■ What you are asked to do
Check each line of the entries below for the word "itemize", and copy the lines that have it.
-- Material provided follows --
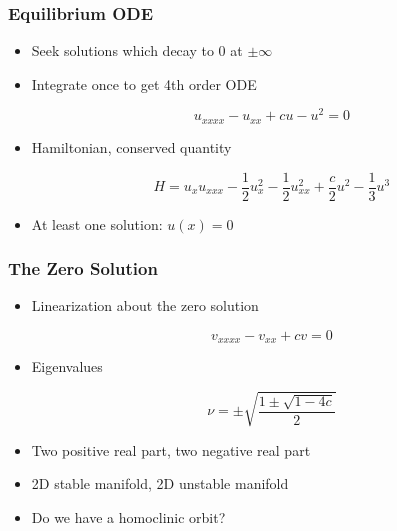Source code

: \documentclass[16pt]{beamer}
\begin{document}
\begin{frame}
	\frametitle{Equilibrium ODE}
	\fontsize{16}{7.2}\selectfont
	\begin{itemize}
		\item<1->Seek solutions which decay to 0 at $\pm \infty$
		\vspace{0.5cm}
		\item<2->Integrate once to get 4th order ODE 
		\begin{center}
		\[u_{xxxx} - u_{xx} + cu - u^2 = 0\]
		\end{center}
		\vspace{0.5cm}
		\item<3->Hamiltonian, conserved quantity
		\begin{center}
		\[
		H = u_x u_{xxx} - \frac{1}{2}u_x^2 - \frac{1}{2}u_{xx}^2 + \frac{c}{2}u^2 - \frac{1}{3}u^3
		\]
		\end{center}
		\item<4->At least one solution: $u(x) = 0$
	\end{itemize} 
\end{frame}

\begin{frame}
	\frametitle{The Zero Solution}
	\fontsize{16}{7.2}\selectfont
	\begin{itemize}
		\item<1->Linearization about the zero solution
		\begin{center}
		\[v_{xxxx} - v_{xx} + c v = 0 \]
		\end{center}
		\item<2->Eigenvalues
		\begin{center}
		\[ \nu = \pm \sqrt{ \frac{1 \pm \sqrt{1 - 4c } }{ 2} } \]
		\end{center}
		\item<3->Two positive real part, two negative real part
		\item<4->2D stable manifold, 2D unstable manifold
		\item<5->Do we have a homoclinic orbit?
	\end{itemize}
\end{frame}
\end{document}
-- Material provided concluded --
■ Response
	\begin{itemize}
	\end{itemize} 
	\begin{itemize}
	\end{itemize}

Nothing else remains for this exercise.